Data to use -
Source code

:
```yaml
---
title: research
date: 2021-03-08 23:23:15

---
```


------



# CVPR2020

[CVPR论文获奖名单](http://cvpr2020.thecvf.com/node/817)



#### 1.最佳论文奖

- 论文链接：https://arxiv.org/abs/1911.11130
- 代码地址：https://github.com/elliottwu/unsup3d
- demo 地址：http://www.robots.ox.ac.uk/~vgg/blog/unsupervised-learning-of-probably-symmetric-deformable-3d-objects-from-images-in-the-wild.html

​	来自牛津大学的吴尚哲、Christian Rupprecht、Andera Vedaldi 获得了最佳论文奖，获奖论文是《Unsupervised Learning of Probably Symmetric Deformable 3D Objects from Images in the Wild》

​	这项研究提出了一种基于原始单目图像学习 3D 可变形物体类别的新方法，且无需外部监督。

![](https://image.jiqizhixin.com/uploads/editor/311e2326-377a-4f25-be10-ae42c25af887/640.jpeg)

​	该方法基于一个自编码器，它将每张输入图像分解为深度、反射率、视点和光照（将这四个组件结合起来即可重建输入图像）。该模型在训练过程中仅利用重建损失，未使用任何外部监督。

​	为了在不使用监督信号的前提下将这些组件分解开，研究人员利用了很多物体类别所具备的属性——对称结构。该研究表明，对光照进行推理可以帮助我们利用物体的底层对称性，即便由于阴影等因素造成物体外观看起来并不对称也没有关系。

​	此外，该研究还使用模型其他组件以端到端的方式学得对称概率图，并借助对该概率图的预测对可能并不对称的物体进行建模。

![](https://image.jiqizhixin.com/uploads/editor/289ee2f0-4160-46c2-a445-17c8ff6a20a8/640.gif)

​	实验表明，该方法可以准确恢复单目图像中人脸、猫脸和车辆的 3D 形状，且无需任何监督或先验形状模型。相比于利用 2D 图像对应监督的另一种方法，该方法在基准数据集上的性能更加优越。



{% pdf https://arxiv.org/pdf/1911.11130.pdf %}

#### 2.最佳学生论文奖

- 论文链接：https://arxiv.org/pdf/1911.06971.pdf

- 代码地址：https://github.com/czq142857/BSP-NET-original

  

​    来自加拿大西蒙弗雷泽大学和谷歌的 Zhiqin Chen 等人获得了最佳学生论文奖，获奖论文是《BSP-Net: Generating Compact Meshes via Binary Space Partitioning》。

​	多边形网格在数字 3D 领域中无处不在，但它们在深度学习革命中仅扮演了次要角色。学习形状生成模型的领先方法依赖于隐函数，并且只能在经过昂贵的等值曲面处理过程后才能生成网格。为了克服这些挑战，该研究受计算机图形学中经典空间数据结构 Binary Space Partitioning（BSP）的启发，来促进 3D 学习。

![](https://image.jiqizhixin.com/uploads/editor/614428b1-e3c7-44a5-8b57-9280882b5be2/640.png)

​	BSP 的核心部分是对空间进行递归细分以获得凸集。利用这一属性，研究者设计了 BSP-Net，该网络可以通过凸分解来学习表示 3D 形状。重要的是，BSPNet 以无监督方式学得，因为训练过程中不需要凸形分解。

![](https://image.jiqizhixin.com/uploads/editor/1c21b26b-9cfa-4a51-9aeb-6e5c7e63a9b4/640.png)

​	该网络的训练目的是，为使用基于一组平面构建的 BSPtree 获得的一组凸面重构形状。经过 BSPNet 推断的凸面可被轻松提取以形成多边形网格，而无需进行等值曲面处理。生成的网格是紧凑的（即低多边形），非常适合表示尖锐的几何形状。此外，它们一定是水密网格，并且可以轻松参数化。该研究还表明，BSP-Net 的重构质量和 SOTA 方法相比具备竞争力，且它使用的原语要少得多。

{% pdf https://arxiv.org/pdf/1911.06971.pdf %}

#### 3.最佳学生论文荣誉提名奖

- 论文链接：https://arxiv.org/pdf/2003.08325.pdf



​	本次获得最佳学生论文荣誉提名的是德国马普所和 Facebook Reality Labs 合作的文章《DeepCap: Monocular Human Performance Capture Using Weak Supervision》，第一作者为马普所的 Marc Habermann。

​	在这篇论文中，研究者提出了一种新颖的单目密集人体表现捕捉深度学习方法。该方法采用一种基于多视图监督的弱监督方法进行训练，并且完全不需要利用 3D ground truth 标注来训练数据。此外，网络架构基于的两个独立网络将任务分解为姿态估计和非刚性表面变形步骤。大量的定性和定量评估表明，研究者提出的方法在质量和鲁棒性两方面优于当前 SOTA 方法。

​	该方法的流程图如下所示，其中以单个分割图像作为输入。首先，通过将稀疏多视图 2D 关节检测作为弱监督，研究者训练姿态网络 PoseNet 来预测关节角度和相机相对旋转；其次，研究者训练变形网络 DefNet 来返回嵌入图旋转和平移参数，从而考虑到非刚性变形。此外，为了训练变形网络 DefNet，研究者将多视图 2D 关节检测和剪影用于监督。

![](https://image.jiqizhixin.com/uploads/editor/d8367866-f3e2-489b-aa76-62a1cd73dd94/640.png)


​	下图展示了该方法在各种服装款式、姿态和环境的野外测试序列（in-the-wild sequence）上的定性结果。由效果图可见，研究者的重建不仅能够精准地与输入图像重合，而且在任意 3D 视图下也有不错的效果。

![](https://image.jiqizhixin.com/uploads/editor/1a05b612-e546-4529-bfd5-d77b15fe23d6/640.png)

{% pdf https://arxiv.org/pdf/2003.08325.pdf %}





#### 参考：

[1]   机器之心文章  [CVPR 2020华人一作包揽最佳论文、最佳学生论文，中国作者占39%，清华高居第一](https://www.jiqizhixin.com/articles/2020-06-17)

Task description - Take the first line of the material above as the start and the line that contains "- 代码地址：https://github.com/cz" as the end. Output only that span, every line exactly as it stands.

Written solution -
Source code

:
```yaml
---
title: research
date: 2021-03-08 23:23:15

---
```


------



# CVPR2020

[CVPR论文获奖名单](http://cvpr2020.thecvf.com/node/817)



#### 1.最佳论文奖

- 论文链接：https://arxiv.org/abs/1911.11130
- 代码地址：https://github.com/elliottwu/unsup3d
- demo 地址：http://www.robots.ox.ac.uk/~vgg/blog/unsupervised-learning-of-probably-symmetric-deformable-3d-objects-from-images-in-the-wild.html

​	来自牛津大学的吴尚哲、Christian Rupprecht、Andera Vedaldi 获得了最佳论文奖，获奖论文是《Unsupervised Learning of Probably Symmetric Deformable 3D Objects from Images in the Wild》

​	这项研究提出了一种基于原始单目图像学习 3D 可变形物体类别的新方法，且无需外部监督。

![](https://image.jiqizhixin.com/uploads/editor/311e2326-377a-4f25-be10-ae42c25af887/640.jpeg)

​	该方法基于一个自编码器，它将每张输入图像分解为深度、反射率、视点和光照（将这四个组件结合起来即可重建输入图像）。该模型在训练过程中仅利用重建损失，未使用任何外部监督。

​	为了在不使用监督信号的前提下将这些组件分解开，研究人员利用了很多物体类别所具备的属性——对称结构。该研究表明，对光照进行推理可以帮助我们利用物体的底层对称性，即便由于阴影等因素造成物体外观看起来并不对称也没有关系。

​	此外，该研究还使用模型其他组件以端到端的方式学得对称概率图，并借助对该概率图的预测对可能并不对称的物体进行建模。

![](https://image.jiqizhixin.com/uploads/editor/289ee2f0-4160-46c2-a445-17c8ff6a20a8/640.gif)

​	实验表明，该方法可以准确恢复单目图像中人脸、猫脸和车辆的 3D 形状，且无需任何监督或先验形状模型。相比于利用 2D 图像对应监督的另一种方法，该方法在基准数据集上的性能更加优越。



{% pdf https://arxiv.org/pdf/1911.11130.pdf %}

#### 2.最佳学生论文奖

- 论文链接：https://arxiv.org/pdf/1911.06971.pdf

- 代码地址：https://github.com/czq142857/BSP-NET-original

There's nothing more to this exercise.